I’ve been wanted to get around to reading all the ebooks I have downloaded on my iPad mini, and I thought this year I’d give myself a challenge to read one a month. I have more than 12 on there, but still one a month will put a dent in them! My first of the year is Twelve Years a Slave by Solomon Northup. From Goodreads:
First published in 1853, Twelve Years a Slave is the narrative of Solomon Northup’s experience as a free man sold into slavery. Northup’s memoir reveals unimaginable details about the slave markets, the horrors of life on a plantation, and the dreadful day-to-day treatment of the slaves from the perspective of a man who lived more than thirty years as a free man before being forcibly enslaved.
I bought this on an ebook sale after seeing the movie. This may be one of those rare instances where the movie was better than the book for me. While Northup’s story is absolutely an important and necessary account for our records of this dark and shameful part of American history, I didn’t find I was as shocked by the book as I expected to be—no doubt in large part because I had seen the film. The language is a bit stiff and dry. Historical books like this, with antiquated language—fiction or non-fiction—are tough for me. I just feel so removed; I don’t know. There are several chapters on the slave’s work duties and processes for the plantations’ products, which I admit I glazed over at times.

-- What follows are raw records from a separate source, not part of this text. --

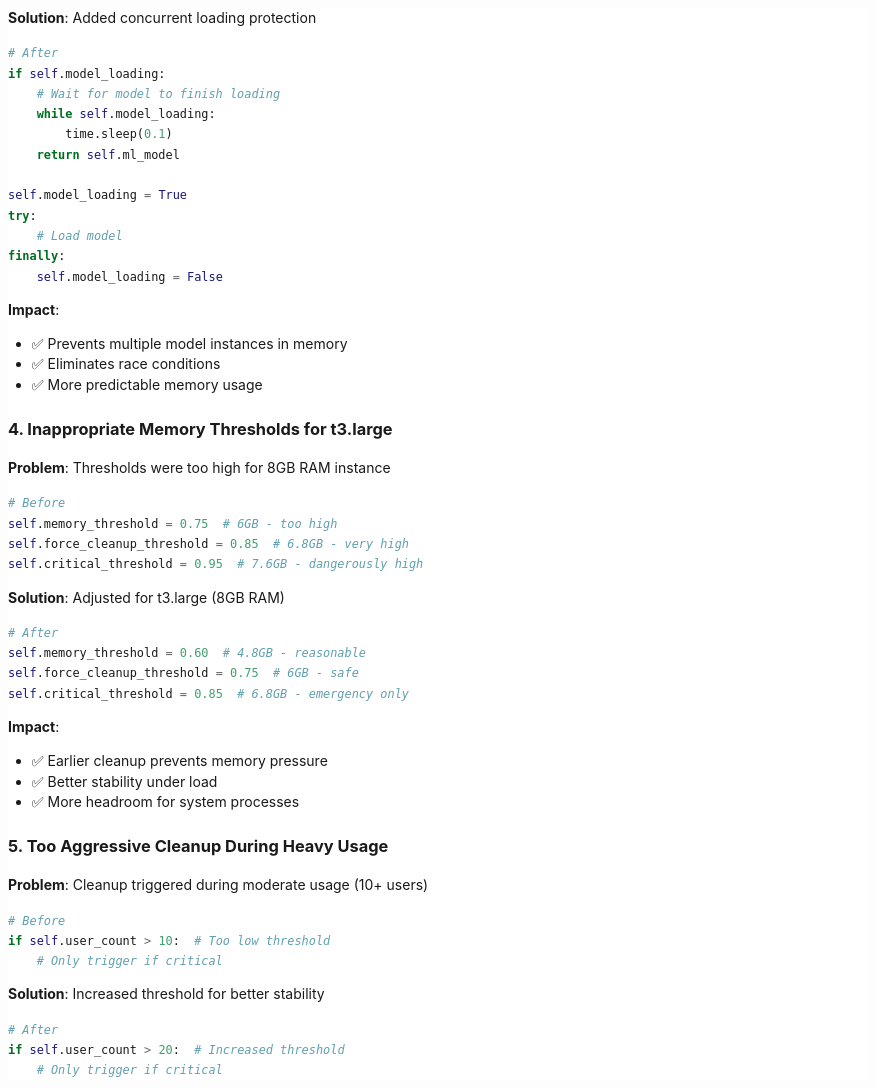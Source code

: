 **Solution**: Added concurrent loading protection
```python
# After
if self.model_loading:
    # Wait for model to finish loading
    while self.model_loading:
        time.sleep(0.1)
    return self.ml_model

self.model_loading = True
try:
    # Load model
finally:
    self.model_loading = False
```

**Impact**:
- ✅ Prevents multiple model instances in memory
- ✅ Eliminates race conditions
- ✅ More predictable memory usage

### **4. Inappropriate Memory Thresholds for t3.large**
**Problem**: Thresholds were too high for 8GB RAM instance
```python
# Before
self.memory_threshold = 0.75  # 6GB - too high
self.force_cleanup_threshold = 0.85  # 6.8GB - very high
self.critical_threshold = 0.95  # 7.6GB - dangerously high
```

**Solution**: Adjusted for t3.large (8GB RAM)
```python
# After
self.memory_threshold = 0.60  # 4.8GB - reasonable
self.force_cleanup_threshold = 0.75  # 6GB - safe
self.critical_threshold = 0.85  # 6.8GB - emergency only
```

**Impact**:
- ✅ Earlier cleanup prevents memory pressure
- ✅ Better stability under load
- ✅ More headroom for system processes

### **5. Too Aggressive Cleanup During Heavy Usage**
**Problem**: Cleanup triggered during moderate usage (10+ users)
```python
# Before
if self.user_count > 10:  # Too low threshold
    # Only trigger if critical
```

**Solution**: Increased threshold for better stability
```python
# After
if self.user_count > 20:  # Increased threshold
    # Only trigger if critical
```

But, I was astounded and moved by many passages. The psychological anguish suffered by Northup is palpable; these are the sections that are most affecting. I also feel unqualified to comment much, being a white “millennial” (p.s., hate that term). I can have feelings of outrage, empathy, etc., but I don’t really understand. I never will—I, personally, just can’t fathom how the minds of those in the business of slave trading and owning worked. Northup, though, offered an astoundingly balanced view, though, on his experience and the inhuman, reprehensible “peculiar institution” of slavery.
Twelve Years a Slave is my first of twelve books read for my 2015 Ebook Challenge.
Read from January 26 to 31, 2015.
I’ve got this one sitting on my kindle and haven’t gotten around to it yet, either.
It’s a pretty fast read… if you gloss over some stuff like I did (mentioned in my review). However I don’t really get Kindle’s “reading speed” gauge—it told me it’d take like 9 hours to read 149 pages! LOL. I probably just left the first page open and did something else for a while.